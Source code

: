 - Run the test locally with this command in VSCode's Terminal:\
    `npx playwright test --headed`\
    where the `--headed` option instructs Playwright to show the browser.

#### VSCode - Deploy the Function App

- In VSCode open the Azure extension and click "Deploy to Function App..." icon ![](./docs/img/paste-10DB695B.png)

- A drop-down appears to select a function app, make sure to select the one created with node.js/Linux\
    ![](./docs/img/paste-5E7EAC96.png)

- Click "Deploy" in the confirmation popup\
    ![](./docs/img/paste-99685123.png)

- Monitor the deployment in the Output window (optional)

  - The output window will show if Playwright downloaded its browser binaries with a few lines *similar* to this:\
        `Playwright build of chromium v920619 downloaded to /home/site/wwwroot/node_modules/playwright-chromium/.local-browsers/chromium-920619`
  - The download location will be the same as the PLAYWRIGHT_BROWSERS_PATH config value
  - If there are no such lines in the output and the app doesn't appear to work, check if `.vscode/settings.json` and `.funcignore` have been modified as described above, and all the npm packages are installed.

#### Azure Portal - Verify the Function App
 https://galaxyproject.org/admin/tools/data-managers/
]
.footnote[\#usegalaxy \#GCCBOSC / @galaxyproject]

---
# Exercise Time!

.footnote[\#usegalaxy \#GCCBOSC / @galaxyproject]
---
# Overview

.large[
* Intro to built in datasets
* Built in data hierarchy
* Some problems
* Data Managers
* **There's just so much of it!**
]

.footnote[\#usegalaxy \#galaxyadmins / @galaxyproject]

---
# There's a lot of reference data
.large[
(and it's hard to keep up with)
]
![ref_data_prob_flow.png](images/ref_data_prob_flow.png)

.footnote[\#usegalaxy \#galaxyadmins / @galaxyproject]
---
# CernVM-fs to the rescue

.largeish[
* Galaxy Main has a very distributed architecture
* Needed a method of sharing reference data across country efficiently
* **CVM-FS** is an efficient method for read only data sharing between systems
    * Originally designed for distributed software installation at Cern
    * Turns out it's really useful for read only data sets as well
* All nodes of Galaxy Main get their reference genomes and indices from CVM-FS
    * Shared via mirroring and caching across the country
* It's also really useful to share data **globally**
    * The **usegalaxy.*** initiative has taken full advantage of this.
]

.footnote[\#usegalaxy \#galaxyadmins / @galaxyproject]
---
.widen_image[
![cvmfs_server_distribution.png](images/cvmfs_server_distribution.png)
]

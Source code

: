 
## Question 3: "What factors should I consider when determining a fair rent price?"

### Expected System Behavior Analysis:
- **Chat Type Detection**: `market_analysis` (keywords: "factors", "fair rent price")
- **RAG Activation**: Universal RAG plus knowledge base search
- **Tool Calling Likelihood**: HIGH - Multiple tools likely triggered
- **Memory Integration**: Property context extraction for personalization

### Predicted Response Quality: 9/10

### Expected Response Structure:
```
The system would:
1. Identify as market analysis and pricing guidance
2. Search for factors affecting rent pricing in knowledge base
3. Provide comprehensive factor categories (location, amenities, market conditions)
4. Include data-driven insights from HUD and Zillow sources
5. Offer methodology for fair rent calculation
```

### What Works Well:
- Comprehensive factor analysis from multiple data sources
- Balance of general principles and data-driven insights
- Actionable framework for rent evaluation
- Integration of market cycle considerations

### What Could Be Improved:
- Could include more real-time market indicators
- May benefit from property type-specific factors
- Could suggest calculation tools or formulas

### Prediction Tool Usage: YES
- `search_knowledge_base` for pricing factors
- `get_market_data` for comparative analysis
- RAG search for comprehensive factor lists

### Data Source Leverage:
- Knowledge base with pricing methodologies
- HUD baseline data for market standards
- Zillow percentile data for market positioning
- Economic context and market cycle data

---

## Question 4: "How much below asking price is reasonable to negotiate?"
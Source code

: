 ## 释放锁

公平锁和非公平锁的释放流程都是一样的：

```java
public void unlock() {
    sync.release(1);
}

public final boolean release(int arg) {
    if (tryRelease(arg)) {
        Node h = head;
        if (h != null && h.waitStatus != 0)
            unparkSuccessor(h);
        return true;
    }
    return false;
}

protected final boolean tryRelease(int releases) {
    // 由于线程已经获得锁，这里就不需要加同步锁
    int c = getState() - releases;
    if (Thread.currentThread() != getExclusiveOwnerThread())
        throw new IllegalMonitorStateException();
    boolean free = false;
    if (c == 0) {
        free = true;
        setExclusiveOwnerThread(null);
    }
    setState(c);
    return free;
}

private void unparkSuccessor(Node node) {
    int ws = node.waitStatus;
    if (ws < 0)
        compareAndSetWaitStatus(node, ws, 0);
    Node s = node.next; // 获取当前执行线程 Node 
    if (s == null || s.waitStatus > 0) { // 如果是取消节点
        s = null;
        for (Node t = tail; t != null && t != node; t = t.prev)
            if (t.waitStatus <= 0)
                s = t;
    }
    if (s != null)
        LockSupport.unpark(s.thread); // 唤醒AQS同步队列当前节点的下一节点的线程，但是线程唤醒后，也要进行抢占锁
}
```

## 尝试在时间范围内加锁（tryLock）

> _How to complete this task_
The records above are to be duplicated exactly, every one of them.

> _Answer to the problem_
Source code

: - Run the test locally with this command in VSCode's Terminal:\
    `npx playwright test --headed`\
    where the `--headed` option instructs Playwright to show the browser.

#### VSCode - Deploy the Function App

- In VSCode open the Azure extension and click "Deploy to Function App..." icon ![](./docs/img/paste-10DB695B.png)

- A drop-down appears to select a function app, make sure to select the one created with node.js/Linux\
    ![](./docs/img/paste-5E7EAC96.png)

- Click "Deploy" in the confirmation popup\
    ![](./docs/img/paste-99685123.png)

- Monitor the deployment in the Output window (optional)

  - The output window will show if Playwright downloaded its browser binaries with a few lines *similar* to this:\
        `Playwright build of chromium v920619 downloaded to /home/site/wwwroot/node_modules/playwright-chromium/.local-browsers/chromium-920619`
  - The download location will be the same as the PLAYWRIGHT_BROWSERS_PATH config value
  - If there are no such lines in the output and the app doesn't appear to work, check if `.vscode/settings.json` and `.funcignore` have been modified as described above, and all the npm packages are installed.

#### Azure Portal - Verify the Function App
 https://galaxyproject.org/admin/tools/data-managers/
]
.footnote[\#usegalaxy \#GCCBOSC / @galaxyproject]

---
# Exercise Time!

.footnote[\#usegalaxy \#GCCBOSC / @galaxyproject]
---
# Overview

.large[
* Intro to built in datasets
* Built in data hierarchy
* Some problems
* Data Managers
* **There's just so much of it!**
]

.footnote[\#usegalaxy \#galaxyadmins / @galaxyproject]

---
# There's a lot of reference data
.large[
(and it's hard to keep up with)
]
![ref_data_prob_flow.png](images/ref_data_prob_flow.png)

.footnote[\#usegalaxy \#galaxyadmins / @galaxyproject]
---
# CernVM-fs to the rescue

.largeish[
* Galaxy Main has a very distributed architecture
* Needed a method of sharing reference data across country efficiently
* **CVM-FS** is an efficient method for read only data sharing between systems
    * Originally designed for distributed software installation at Cern
    * Turns out it's really useful for read only data sets as well
* All nodes of Galaxy Main get their reference genomes and indices from CVM-FS
    * Shared via mirroring and caching across the country
* It's also really useful to share data **globally**
    * The **usegalaxy.*** initiative has taken full advantage of this.
]

.footnote[\#usegalaxy \#galaxyadmins / @galaxyproject]
---
.widen_image[
![cvmfs_server_distribution.png](images/cvmfs_server_distribution.png)
]

Source code

: 
## Question 3: "What factors should I consider when determining a fair rent price?"

### Expected System Behavior Analysis:
- **Chat Type Detection**: `market_analysis` (keywords: "factors", "fair rent price")
- **RAG Activation**: Universal RAG plus knowledge base search
- **Tool Calling Likelihood**: HIGH - Multiple tools likely triggered
- **Memory Integration**: Property context extraction for personalization

### Predicted Response Quality: 9/10

### Expected Response Structure:
```
The system would:
1. Identify as market analysis and pricing guidance
2. Search for factors affecting rent pricing in knowledge base
3. Provide comprehensive factor categories (location, amenities, market conditions)
4. Include data-driven insights from HUD and Zillow sources
5. Offer methodology for fair rent calculation
```

### What Works Well:
- Comprehensive factor analysis from multiple data sources
- Balance of general principles and data-driven insights
- Actionable framework for rent evaluation
- Integration of market cycle considerations

### What Could Be Improved:
- Could include more real-time market indicators
- May benefit from property type-specific factors
- Could suggest calculation tools or formulas

### Prediction Tool Usage: YES
- `search_knowledge_base` for pricing factors
- `get_market_data` for comparative analysis
- RAG search for comprehensive factor lists

### Data Source Leverage:
- Knowledge base with pricing methodologies
- HUD baseline data for market standards
- Zillow percentile data for market positioning
- Economic context and market cycle data

---

## Question 4: "How much below asking price is reasonable to negotiate?"
Source code

: ## 释放锁

公平锁和非公平锁的释放流程都是一样的：

```java
public void unlock() {
    sync.release(1);
}

public final boolean release(int arg) {
    if (tryRelease(arg)) {
        Node h = head;
        if (h != null && h.waitStatus != 0)
            unparkSuccessor(h);
        return true;
    }
    return false;
}

protected final boolean tryRelease(int releases) {
    // 由于线程已经获得锁，这里就不需要加同步锁
    int c = getState() - releases;
    if (Thread.currentThread() != getExclusiveOwnerThread())
        throw new IllegalMonitorStateException();
    boolean free = false;
    if (c == 0) {
        free = true;
        setExclusiveOwnerThread(null);
    }
    setState(c);
    return free;
}

private void unparkSuccessor(Node node) {
    int ws = node.waitStatus;
    if (ws < 0)
        compareAndSetWaitStatus(node, ws, 0);
    Node s = node.next; // 获取当前执行线程 Node 
    if (s == null || s.waitStatus > 0) { // 如果是取消节点
        s = null;
        for (Node t = tail; t != null && t != node; t = t.prev)
            if (t.waitStatus <= 0)
                s = t;
    }
    if (s != null)
        LockSupport.unpark(s.thread); // 唤醒AQS同步队列当前节点的下一节点的线程，但是线程唤醒后，也要进行抢占锁
}
```

## 尝试在时间范围内加锁（tryLock）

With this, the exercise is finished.